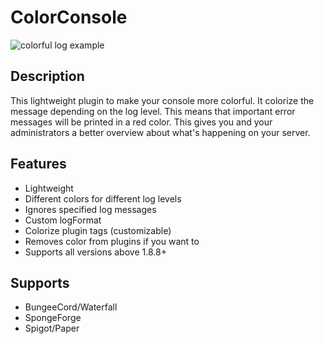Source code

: # ColorConsole

![colorful log example](https://www.spigotmc.org/attachments/upload_2017-5-25_13-18-54-png.243110/)

## Description

This lightweight plugin to make your console more colorful. It colorize the message depending on the log level. This 
means that important error messages will be printed in a red color. This gives you and your administrators a better 
overview about what's happening on your server.

## Features

* Lightweight
* Different colors for different log levels
* Ignores specified log messages
* Custom logFormat
* Colorize plugin tags (customizable)
* Removes color from plugins if you want to
* Supports all versions above 1.8.8+

## Supports

* BungeeCord/Waterfall
* SpongeForge
* Spigot/Paper
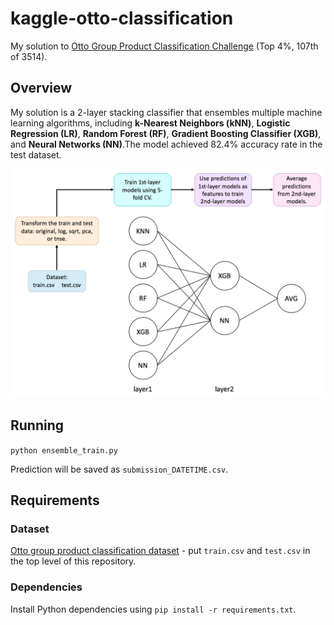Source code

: # kaggle-otto-classification
My solution to [Otto Group Product Classification Challenge](https://www.kaggle.com/c/otto-group-product-classification-challenge) (Top 4%, 107th of 3514).

## Overview

My solution is a 2-layer stacking classifier that ensembles multiple machine learning algorithms, including **k-Nearest Neighbors (kNN)**, **Logistic Regression (LR)**, **Random Forest (RF)**, **Gradient Boosting Classifier (XGB)**, and **Neural
Networks (NN)**.The model achieved 82.4% accuracy rate in the test dataset.

<img src="assets/solution_diagram.png" width="600">

## Running
`python ensemble_train.py`

Prediction will be saved as `submission_DATETIME.csv`.
## Requirements
### Dataset
[Otto group product classification dataset](https://www.kaggle.com/c/otto-group-product-classification-challenge/data) - put `train.csv` and `test.csv` in the top level of this repository.
### Dependencies
Install Python dependencies using `pip install -r requirements.txt`.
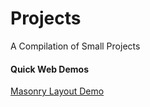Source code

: # Projects
A Compilation of Small Projects

#### Quick Web Demos
[Masonry Layout Demo](../QuickWebDemos/masonry_layout.html) 
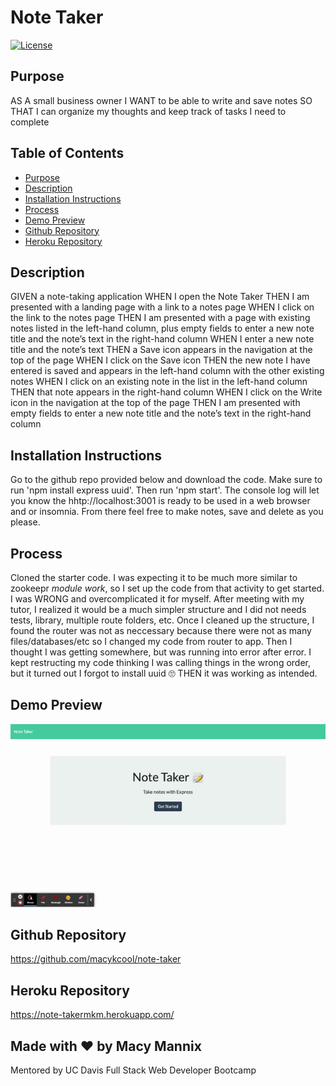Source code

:# Note Taker

[![License](https://img.shields.io/badge/License-Apache_2.0-blue.svg)](https://opensource.org/licenses/Apache-2.0)

## Purpose
AS A small business owner
I WANT to be able to write and save notes
SO THAT I can organize my thoughts and keep track of tasks I need to complete

## Table of Contents
- [Purpose](#purpose) 
- [Description](#description) 
- [Installation Instructions](#installation-instructions)
- [Process](#process)
- [Demo Preview](#demo-preview)
- [Github Repository](#github-repository)
- [Heroku Repository](#heroku-repository)

## Description
GIVEN a note-taking application
WHEN I open the Note Taker
THEN I am presented with a landing page with a link to a notes page
WHEN I click on the link to the notes page
THEN I am presented with a page with existing notes listed in the left-hand column, plus empty fields to enter a new note title and the note’s text in the right-hand column
WHEN I enter a new note title and the note’s text
THEN a Save icon appears in the navigation at the top of the page
WHEN I click on the Save icon
THEN the new note I have entered is saved and appears in the left-hand column with the other existing notes
WHEN I click on an existing note in the list in the left-hand column
THEN that note appears in the right-hand column
WHEN I click on the Write icon in the navigation at the top of the page
THEN I am presented with empty fields to enter a new note title and the note’s text in the right-hand column

## Installation Instructions  
Go to the github repo provided below and download the code. Make sure to run 'npm install express uuid'. Then run 'npm start'. 
The console log will let you know the hhtp://localhost:3001 is ready to be used in a web browser and or insomnia. 
From there feel free to make notes, save and delete as you please. 

## Process
Cloned the starter code. I was expecting it to be much more similar to zookeepr *module work*, so I set up the code from that activity to get started. 
I was WRONG and overcomplicated it for myself. After meeting with my tutor, I realized it would be a much simpler structure and I did not needs tests, library, multiple route folders, etc. Once I cleaned up the structure, I found the router was not as neccessary because there were not as many files/databases/etc so I changed my code from router to app. Then I thought I was getting somewhere, but was running into error after error. I kept restructing my code thinking I was calling things in the wrong order, but it turned out I forgot to install uuid 🙄 THEN it was working as intended. 

## Demo Preview
![Note Taker demo](./gif/notetaker.gif)

## Github Repository
https://github.com/macykcool/note-taker

## Heroku Repository
https://note-takermkm.herokuapp.com/

## Made with ❤️️ by Macy Mannix
Mentored by UC Davis Full Stack Web Developer Bootcamp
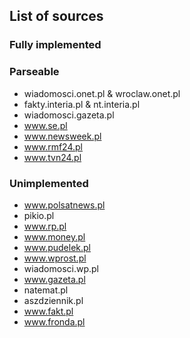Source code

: ## List of sources
### Fully implemented

### Parseable
* wiadomosci.onet.pl & wroclaw.onet.pl
* fakty.interia.pl & nt.interia.pl
* wiadomosci.gazeta.pl
* www.se.pl
* www.newsweek.pl
* www.rmf24.pl
* www.tvn24.pl

### Unimplemented
* www.polsatnews.pl
* pikio.pl
* www.rp.pl
* www.money.pl
* www.pudelek.pl
* www.wprost.pl
* wiadomosci.wp.pl
* www.gazeta.pl
* natemat.pl
* aszdziennik.pl
* www.fakt.pl
* www.fronda.pl
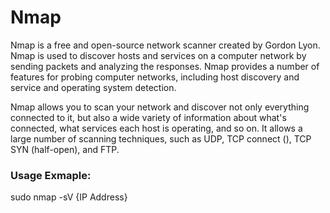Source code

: # Nmap
Nmap is a free and open-source network scanner created by Gordon Lyon. Nmap is used to discover hosts and services on a computer network by sending packets and analyzing the responses. Nmap provides a number of features for probing computer networks, including host discovery and service and operating system detection.

Nmap allows you to scan your network and discover not only everything connected to it, but also a wide variety of information about what's connected, what services each host is operating, and so on. It allows a large number of scanning techniques, such as UDP, TCP connect (), TCP SYN (half-open), and FTP.

### Usage Exmaple:
sudo nmap -sV {IP Address}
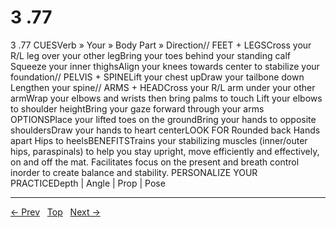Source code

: # 3 .77

3 .77
CUESVerb » Your » Body Part » Direction// FEET + LEGSCross your R/L leg over your other legBring your toes behind your standing calf Squeeze your inner thighsAlign your knees towards center to stabilize your foundation// PELVIS + SPINELift your chest upDraw your tailbone down Lengthen your spine// ARMS + HEADCross your R/L arm under your other armWrap your elbows and wrists then bring palms to touch Lift your elbows to shoulder heightBring your gaze forward through your arms
OPTIONSPlace your lifted toes on the groundBring your hands to opposite shouldersDraw your hands to heart centerLOOK FOR Rounded back Hands apart Hips to heelsBENEFITSTrains your stabilizing muscles (inner/outer hips, paraspinals) to help you stay upright, move efficiently and effectively, on and off the mat. Facilitates focus on the present and breath control inorder to create balance and stability.
PERSONALIZE YOUR PRACTICEDepth | Angle | Prop | Pose


---
[← Prev](/pages/page-127.md) &nbsp; [Top](/index.md) &nbsp; [Next →](/pages/page-129.md)
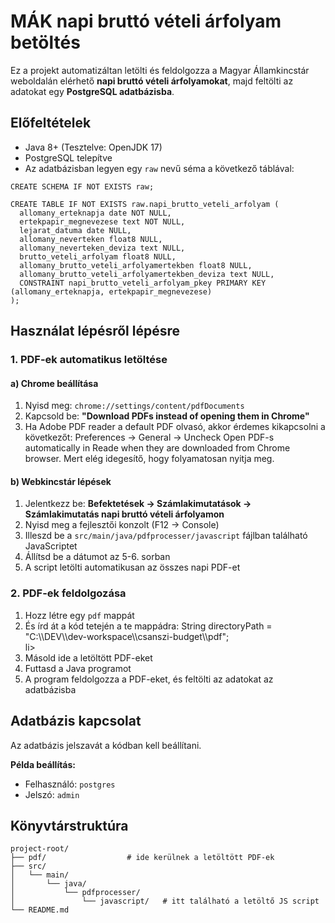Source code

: <!DOCTYPE html>
<html lang="hu">
<head>
  <meta charset="UTF-8">
</head>
<body>

<h1>MÁK napi bruttó vételi árfolyam betöltés</h1>

<p>
Ez a projekt automatizáltan letölti és feldolgozza a Magyar Államkincstár weboldalán elérhető
<strong>napi bruttó vételi árfolyamokat</strong>, majd feltölti az adatokat egy
<strong>PostgreSQL adatbázisba</strong>.
</p>

<h2>Előfeltételek</h2>

<ul>
  <li>Java 8+ (Tesztelve: OpenJDK 17)</li>
  <li>PostgreSQL telepítve</li>
  <li>Az adatbázisban legyen egy <code>raw</code> nevű séma a következő táblával:</li>
</ul>

<pre><code>CREATE SCHEMA IF NOT EXISTS raw;

CREATE TABLE IF NOT EXISTS raw.napi_brutto_veteli_arfolyam (
  allomany_erteknapja date NOT NULL,
  ertekpapir_megnevezese text NOT NULL,
  lejarat_datuma date NULL,
  allomany_neverteken float8 NULL,
  allomany_neverteken_deviza text NULL,
  brutto_veteli_arfolyam float8 NULL,
  allomany_brutto_veteli_arfolyamertekben float8 NULL,
  allomany_brutto_veteli_arfolyamertekben_deviza text NULL,
  CONSTRAINT napi_brutto_veteli_arfolyam_pkey PRIMARY KEY (allomany_erteknapja, ertekpapir_megnevezese)
);</code></pre>

<h2>Használat lépésről lépésre</h2>

<h3>1. PDF-ek automatikus letöltése</h3>

<h4>a) Chrome beállítása</h4>
<ol>
  <li>Nyisd meg: <code>chrome://settings/content/pdfDocuments</code></li>
  <li>Kapcsold be: <strong>"Download PDFs instead of opening them in Chrome"</strong></li>
  <li>Ha Adobe PDF reader a default PDF olvasó, akkor érdemes kikapcsolni a következőt: Preferences -> General -> Uncheck Open PDF-s automatically in Reade when they are downloaded from Chrome browser. Mert elég idegesítő, hogy folyamatosan nyitja meg.</strong></li>
</ol>

<h4>b) Webkincstár lépések</h4>
<ol>
  <li>Jelentkezz be: <strong>Befektetések → Számlakimutatások → Számlakimutatás napi bruttó vételi árfolyamon</strong></li>
  <li>Nyisd meg a fejlesztői konzolt (F12 → Console)</li>
  <li>Illeszd be a <code>src/main/java/pdfprocesser/javascript</code> fájlban található JavaScriptet</li>
  <li>Állítsd be a dátumot az 5-6. sorban</li>
  <li>A script letölti automatikusan az összes napi PDF-et</li>
</ol>

<h3>2. PDF-ek feldolgozása</h3>

<ol>
  <li>Hozz létre egy <code>pdf</code> mappát</li>
  <li>És írd át a kód tetején a te mappádra: 		String directoryPath = "C:\\DEV\\dev-workspace\\csanszi-budget\\pdf"; </li>li>
  <li>Másold ide a letöltött PDF-eket</li>
  <li>Futtasd a Java programot</li>
  <li>A program feldolgozza a PDF-eket, és feltölti az adatokat az adatbázisba</li>
</ol>

<h2>Adatbázis kapcsolat</h2>

<p>Az adatbázis jelszavát a kódban kell beállítani.</p>

<p><strong>Példa beállítás:</strong></p>
<ul>
  <li>Felhasználó: <code>postgres</code></li>
  <li>Jelszó: <code>admin</code></li>
</ul>

<h2>Könyvtárstruktúra</h2>

<pre><code>project-root/
├── pdf/                  # ide kerülnek a letöltött PDF-ek
├── src/
│   └── main/
│       └── java/
│           └── pdfprocesser/
│               └── javascript/   # itt található a letöltő JS script
└── README.md</code></pre>



</body>
</html>
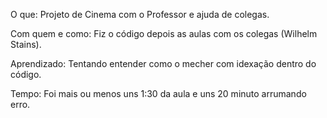 O que: Projeto de Cinema com o Professor e ajuda de colegas.

Com quem e como: Fiz o código depois as aulas com os colegas (Wilhelm Stains).

Aprendizado: Tentando entender como o mecher com idexação dentro do código.

Tempo: Foi mais ou menos uns 1:30 da aula e uns 20 minuto arrumando erro.
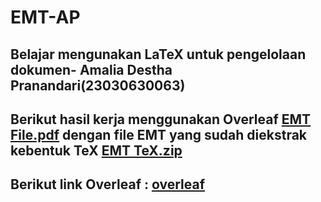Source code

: # EMT-AP
## Belajar mengunakan LaTeX untuk pengelolaan dokumen- Amalia Destha Pranandari(23030630063)
## Berikut hasil kerja menggunakan Overleaf [EMT File.pdf](https://github.com/AmaliaDesthaPranandari/Amalia-Destha-Pranandari/blob/main/Amalia_Destha_Pranandari_23030630063.pdf) dengan file EMT yang sudah diekstrak kebentuk TeX [EMT TeX.zip](https://github.com/AmaliaDesthaPranandari/Amalia-Destha-Pranandari/blob/732a5db887a9413b8940edaf7b4dbce7d70022e6/EMT%20Tex.zip)
## Berikut link Overleaf : [overleaf](https://www.overleaf.com/project/674b0d6ba1b582fab3232c2d)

---+---

Pull each line containing the word "EXISTS" out of the data above.

§ **Expected answer**:
<pre><code>CREATE SCHEMA IF NOT EXISTS raw;
CREATE TABLE IF NOT EXISTS raw.napi_brutto_veteli_arfolyam (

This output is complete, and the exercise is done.